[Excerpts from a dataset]

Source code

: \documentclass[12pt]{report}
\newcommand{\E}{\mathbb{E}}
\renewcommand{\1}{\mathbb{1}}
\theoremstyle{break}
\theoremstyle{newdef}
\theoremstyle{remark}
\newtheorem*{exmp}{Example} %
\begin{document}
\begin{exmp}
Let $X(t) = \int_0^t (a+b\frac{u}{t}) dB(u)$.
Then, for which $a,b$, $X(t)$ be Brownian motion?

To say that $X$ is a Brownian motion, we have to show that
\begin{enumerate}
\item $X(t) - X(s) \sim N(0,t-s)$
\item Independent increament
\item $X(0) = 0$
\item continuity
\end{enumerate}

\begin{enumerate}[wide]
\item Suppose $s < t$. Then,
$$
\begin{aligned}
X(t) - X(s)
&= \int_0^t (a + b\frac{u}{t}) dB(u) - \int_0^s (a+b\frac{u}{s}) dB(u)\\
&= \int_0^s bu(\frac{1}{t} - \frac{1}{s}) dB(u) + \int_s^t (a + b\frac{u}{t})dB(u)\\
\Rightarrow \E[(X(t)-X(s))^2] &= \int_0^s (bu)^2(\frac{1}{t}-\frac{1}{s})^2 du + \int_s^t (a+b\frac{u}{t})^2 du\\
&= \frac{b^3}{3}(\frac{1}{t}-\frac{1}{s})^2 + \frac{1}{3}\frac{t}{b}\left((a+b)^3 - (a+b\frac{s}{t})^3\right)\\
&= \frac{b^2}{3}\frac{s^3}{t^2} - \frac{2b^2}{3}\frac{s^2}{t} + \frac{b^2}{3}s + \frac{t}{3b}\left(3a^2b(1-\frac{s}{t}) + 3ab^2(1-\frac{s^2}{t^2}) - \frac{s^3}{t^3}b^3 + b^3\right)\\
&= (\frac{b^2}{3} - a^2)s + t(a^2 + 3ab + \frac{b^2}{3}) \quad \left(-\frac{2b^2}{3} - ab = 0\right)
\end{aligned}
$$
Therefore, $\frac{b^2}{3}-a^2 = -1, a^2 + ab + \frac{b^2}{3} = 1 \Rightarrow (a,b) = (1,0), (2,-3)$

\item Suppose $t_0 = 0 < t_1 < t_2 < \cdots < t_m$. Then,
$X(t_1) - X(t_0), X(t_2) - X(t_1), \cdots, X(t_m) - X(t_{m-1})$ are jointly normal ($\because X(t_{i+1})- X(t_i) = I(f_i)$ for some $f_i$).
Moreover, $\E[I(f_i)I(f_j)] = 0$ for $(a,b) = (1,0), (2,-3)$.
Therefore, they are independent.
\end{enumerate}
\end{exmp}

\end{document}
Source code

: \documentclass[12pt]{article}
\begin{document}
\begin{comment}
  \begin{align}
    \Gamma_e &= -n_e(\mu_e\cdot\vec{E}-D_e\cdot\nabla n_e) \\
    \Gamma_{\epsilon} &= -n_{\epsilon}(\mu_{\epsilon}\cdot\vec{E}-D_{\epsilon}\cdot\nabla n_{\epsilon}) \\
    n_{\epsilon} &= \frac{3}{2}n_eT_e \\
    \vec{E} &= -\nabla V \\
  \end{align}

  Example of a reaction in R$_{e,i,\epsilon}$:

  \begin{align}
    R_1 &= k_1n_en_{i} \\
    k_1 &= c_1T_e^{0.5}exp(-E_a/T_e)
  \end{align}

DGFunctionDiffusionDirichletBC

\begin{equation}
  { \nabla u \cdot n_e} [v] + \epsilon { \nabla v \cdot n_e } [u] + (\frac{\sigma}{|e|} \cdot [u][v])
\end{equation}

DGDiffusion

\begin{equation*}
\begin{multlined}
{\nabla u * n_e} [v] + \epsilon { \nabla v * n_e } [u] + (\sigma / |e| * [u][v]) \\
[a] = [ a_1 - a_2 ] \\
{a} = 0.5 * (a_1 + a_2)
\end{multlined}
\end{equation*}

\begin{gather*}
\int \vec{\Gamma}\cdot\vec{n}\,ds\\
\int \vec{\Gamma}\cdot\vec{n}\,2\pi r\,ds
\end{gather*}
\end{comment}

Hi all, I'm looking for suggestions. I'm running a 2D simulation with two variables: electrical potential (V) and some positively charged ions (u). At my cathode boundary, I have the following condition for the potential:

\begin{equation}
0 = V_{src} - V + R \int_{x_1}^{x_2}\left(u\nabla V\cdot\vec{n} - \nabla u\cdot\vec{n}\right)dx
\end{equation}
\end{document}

Exercise: Your response should be made up of the lines in the data that contain the word "theoremstyle".

Solution to the exercise:
\theoremstyle{break}
\theoremstyle{newdef}
\theoremstyle{remark}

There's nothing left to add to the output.